たとえば、NPOがGDPの20%になりうることを考えると、NPOへの寄付の税金。米では、サラリーの5%を寄付できる市民になれるように子供を親が育てる。教育は致命的に重要。
1970年にマスキー法がカリフォルニアで制定。数年以内に排気ガスのNOxやSOxをあるレベルまで下げることを要求。自動車関連企業は反対したが、努力した結果、ホンダが最初にクリアした。これが現在の自動車の基本的な方向となり、その延長上にトヨタのハイブリッドなどがある。
こうした規制は、簡単に抜ける伝家の宝刀ではないが、経済価値への変換手段のひとつ。
(スライド14)
現在のドイツの制度を紹介。国民が太陽光発電を採用すると、20年後にその投資額が回収できる値段で電力を電力会社が固定価格で買い上げることのできる国の支援制度。

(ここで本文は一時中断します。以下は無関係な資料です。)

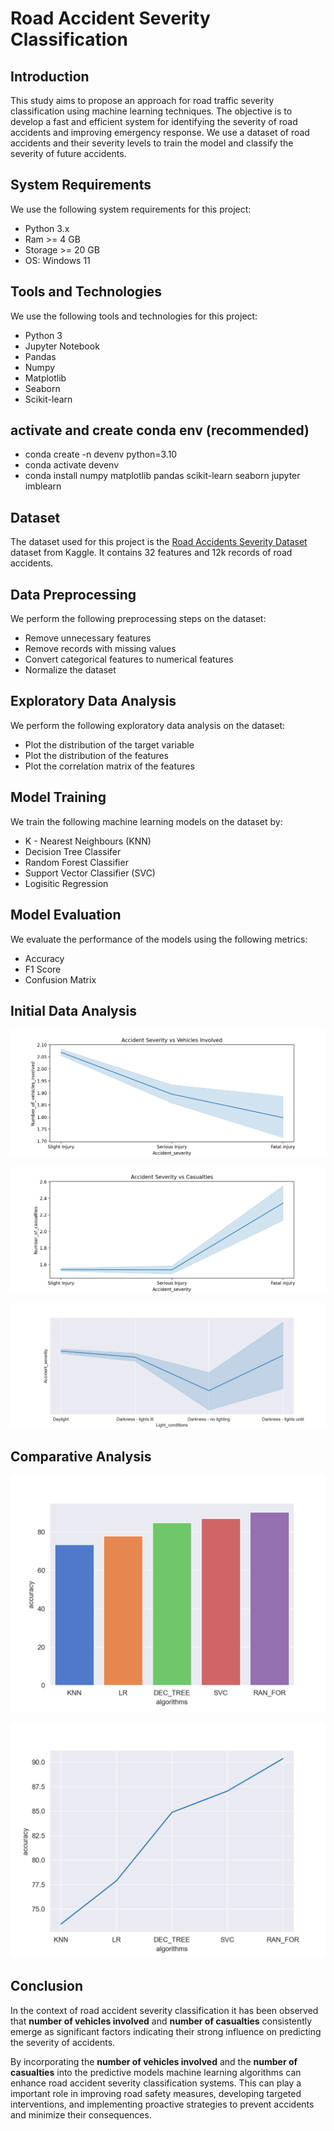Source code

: # Road Accident Severity Classification

## Introduction

This study aims to propose an approach for road traffic severity classification using
machine learning techniques. The objective is to develop a fast and efficient system for
identifying the severity of road accidents and improving emergency response. We use a dataset of road accidents and their severity levels to train the model and classify the severity of future accidents.

## System Requirements

We use the following system requirements for this project:

- Python 3.x
- Ram >= 4 GB
- Storage >= 20 GB
- OS: Windows 11

## Tools and Technologies

We use the following tools and technologies for this project:

- Python 3
- Jupyter Notebook
- Pandas
- Numpy
- Matplotlib
- Seaborn
- Scikit-learn

## activate and create conda env (recommended)

- conda create -n devenv python=3.10
- conda activate devenv
- conda install numpy matplotlib pandas scikit-learn seaborn jupyter imblearn

## Dataset

The dataset used for this project is the [Road Accidents Severity Dataset](https://www.kaggle.com/datasets/kanuriviveknag/road-accidents-severity-dataset) dataset from Kaggle. It contains 32 features and 12k records of road accidents.

## Data Preprocessing

We perform the following preprocessing steps on the dataset:

- Remove unnecessary features
- Remove records with missing values
- Convert categorical features to numerical features
- Normalize the dataset

## Exploratory Data Analysis

We perform the following exploratory data analysis on the dataset:

- Plot the distribution of the target variable
- Plot the distribution of the features
- Plot the correlation matrix of the features

## Model Training

We train the following machine learning models on the dataset by:

- K - Nearest Neighbours (KNN)
- Decision Tree Classifer
- Random Forest Classifier
- Support Vector Classifier (SVC)
- Logisitic Regression

## Model Evaluation

We evaluate the performance of the models using the following metrics:

- Accuracy
- F1 Score
- Confusion Matrix

## Initial Data Analysis

![no-alt-text](results/number_of_vehicles.png) 

![no-alt-text](results/number_of_casualties.png)

![no-alt-text](results/light_conditions.png)

## Comparative Analysis

![no-alt-text](results/comparative-analysis_BG.png)

![no-alt-text](results/comparative-analysis_LP.png)

## Conclusion

In the context of road accident severity classification it has been observed that __number of vehicles involved__ and __number of casualties__ consistently emerge as significant factors indicating their strong influence on predicting the severity of accidents.

By incorporating the __number of vehicles involved__ and the __number of casualties__ into the predictive models machine learning algorithms can enhance road accident severity classification systems. This can play a important role in improving road safety measures, developing targeted interventions, and implementing proactive strategies to prevent accidents and minimize
their consequences.
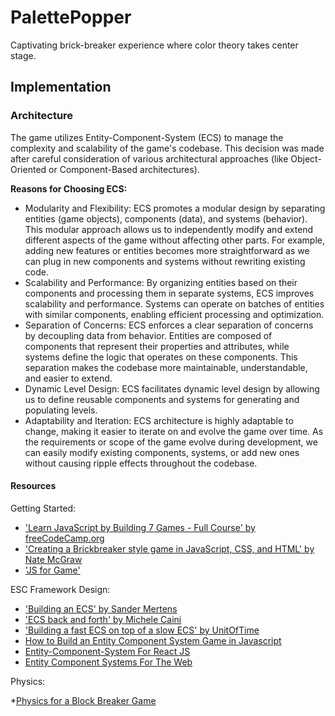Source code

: # PalettePopper

Captivating brick-breaker experience where color theory takes center stage.

## Implementation

### Architecture

The game utilizes Entity-Component-System (ECS) to manage the complexity and scalability of the game's codebase. This decision was made after careful consideration of various architectural approaches (like Object-Oriented or Component-Based architectures).

**Reasons for Choosing ECS:**

* Modularity and Flexibility:
  ECS promotes a modular design by separating entities (game objects), components (data), and systems (behavior). This modular approach allows us to independently modify and extend different aspects of the game without affecting other parts. For example, adding new features or entities becomes more straightforward as we can plug in new components and systems without rewriting existing code.
* Scalability and Performance:
  By organizing entities based on their components and processing them in separate systems, ECS improves scalability and performance. Systems can operate on batches of entities with similar components, enabling efficient processing and optimization.
* Separation of Concerns:
  ECS enforces a clear separation of concerns by decoupling data from behavior. Entities are composed of components that represent their properties and attributes, while systems define the logic that operates on these components. This separation makes the codebase more maintainable, understandable, and easier to extend.
* Dynamic Level Design:
  ECS facilitates dynamic level design by allowing us to define reusable components and systems for generating and populating levels.
* Adaptability and Iteration:
  ECS architecture is highly adaptable to change, making it easier to iterate on and evolve the game over time. As the requirements or scope of the game evolve during development, we can easily modify existing components, systems, or add new ones without causing ripple effects throughout the codebase.

#### Resources

Getting Started:

* ['Learn JavaScript by Building 7 Games - Full Course' by freeCodeCamp.org](https://youtu.be/ec8vSKJuZTk?si=NRVQajK8dl4IUJ6z)
* ['Creating a Brickbreaker style game in JavaScript, CSS, and HTML' by Nate McGraw](https://nmcgr001.medium.com/)
* ['JS for Game'](https://jsforgames.com)

ESC Framework Design:

* ['Building an ECS' by Sander Mertens](https://ajmmertens.medium.com/building-an-ecs-1-where-are-my-entities-and-components-63d07c7da742)
* ['ECS back and forth' by Michele Caini](https://skypjack.github.io/2019-02-14-ecs-baf-part-1/)
* ['Building a fast ECS on top of a slow ECS' by UnitOfTime](https://youtu.be/71RSWVyOMEY?si=FTp15Vik_aTjxvuH)
* [How to Build an Entity Component System Game in Javascript](http://vasir.net/blog/game-development/how-to-build-entity-component-system-in-javascript)
* [Entity-Component-System For React JS](https://medium.com/@clevyr/entity-component-system-for-react-js-e3ab6e9be776)
* [Entity Component Systems For The Web](https://medium.com/@drvondevious/entity-component-systems-for-the-web-22065c95de4c)

Physics:

*[Physics for a Block Breaker Game](https://www.smilingcatentertainment.com/physics-for-a-block-breaker-game/)
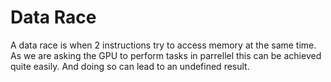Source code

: # Data Race

A data race is when 2 instructions try to access memory at the same time. As we are asking the GPU
to perform tasks in parrellel this can be achieved quite easily. And doing so can lead to an
undefined result.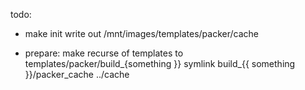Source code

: todo:
 * make init write out /mnt/images/templates/packer/cache

 * prepare: make recurse of templates to templates/packer/build_{something }}
   symlink build_{{ something }}/packer_cache ../cache
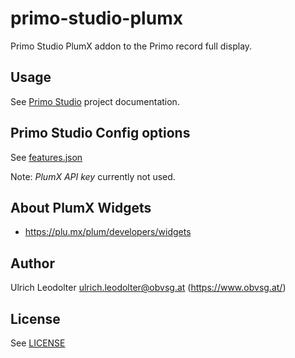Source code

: # primo-studio-plumx

Primo Studio PlumX addon to the Primo record full display.

## Usage

See [Primo Studio](https://github.com/ExLibrisGroup/Primo-Studio) project documentation.

## Primo Studio Config options

See [features.json](features.json)

Note: _PlumX API key_ currently not used.

## About PlumX Widgets

- https://plu.mx/plum/developers/widgets

## Author

Ulrich Leodolter <ulrich.leodolter@obvsg.at> (https://www.obvsg.at/)

## License

See [LICENSE](LICENSE)
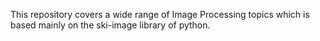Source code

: This repository covers a wide range of Image Processing topics which is based mainly on the ski-image library of python.
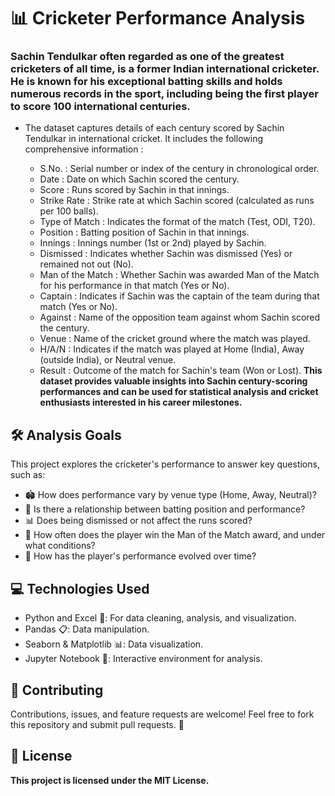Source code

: # 📊 Cricketer Performance Analysis
### Sachin Tendulkar often regarded as one of the greatest cricketers of all time, is a former Indian international cricketer. He is known for his exceptional batting skills and holds numerous records in the sport, including being the first player to score 100 international centuries.

- The dataset captures details of each century scored by Sachin Tendulkar in international cricket. It includes the following comprehensive information :

  - S.No. : Serial number or index of the century in chronological order.
  - Date : Date on which Sachin scored the century.
  - Score : Runs scored by Sachin in that innings.
  - Strike Rate : Strike rate at which Sachin scored (calculated as runs per 100 balls).
  - Type of Match : Indicates the format of the match (Test, ODI, T20).
  - Position : Batting position of Sachin in that innings.
  - Innings : Innings number (1st or 2nd) played by Sachin.
  - Dismissed : Indicates whether Sachin was dismissed (Yes) or remained not out (No).
  - Man of the Match : Whether Sachin was awarded Man of the Match for his performance in that match (Yes or No).
  - Captain : Indicates if Sachin was the captain of the team during that match (Yes or No).
  - Against : Name of the opposition team against whom Sachin scored the century.
  - Venue : Name of the cricket ground where the match was played.
  - H/A/N : Indicates if the match was played at Home (India), Away (outside India), or Neutral venue.
  - Result : Outcome of the match for Sachin's team (Won or Lost).
**This dataset provides valuable insights into Sachin century-scoring performances and can be used for statistical analysis and cricket enthusiasts interested in his career milestones.**

## 🛠️ Analysis Goals
This project explores the cricketer's performance to answer key questions, such as:

- 🏟️ How does performance vary by venue type (Home, Away, Neutral)?
- 🏏 Is there a relationship between batting position and performance?
- 📊 Does being dismissed or not affect the runs scored?
- 🥇 How often does the player win the Man of the Match award, and under what conditions?
- 📅 How has the player's performance evolved over time?

## 💻 Technologies Used
- Python and Excel 🐍: For data cleaning, analysis, and visualization.
- Pandas 📋: Data manipulation.
- Seaborn & Matplotlib 📊: Data visualization.
- Jupyter Notebook 📓: Interactive environment for analysis.


## 🤝 Contributing
Contributions, issues, and feature requests are welcome! Feel free to fork this repository and submit pull requests. 🙌

## 📝 License
**This project is licensed under the MIT License.**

国は現時点ではお金を出す必要がなく、個人が自発的に投資できる
2004年までは太陽電池の設置トップは日本だったが、この制度の元、2005年ドイツが抜いた。ドイツの国民がこぞって太陽光発電に投資するようになった。これは大きなかけで、将来効果があるかわからない面もある。太陽光発電自体がエネルギーを得る方法として、もしかすると、失敗という可能性もまったくないわけではないが、ひとつのやり方。
ドイツのように太陽光発電に国民が3000億円を10年間投資してかけてみる国と、パチンコで毎年30兆円をすることのできる国とをどう比較すべきなのか。
(スライド15)
イノベーション政策が、「若者に夢をあたえられるか」が課題。国がどのような政策を実行しようと、「若者の夢」が育たないような国は落第。未来への価値ある挑戦を若者と共有できるか、世代間の共感が得られるか。
「社会的価値を経済的価値へ変換する」。産官学が協力してその場を作っていく。これがGIESの描く「場」ではないか。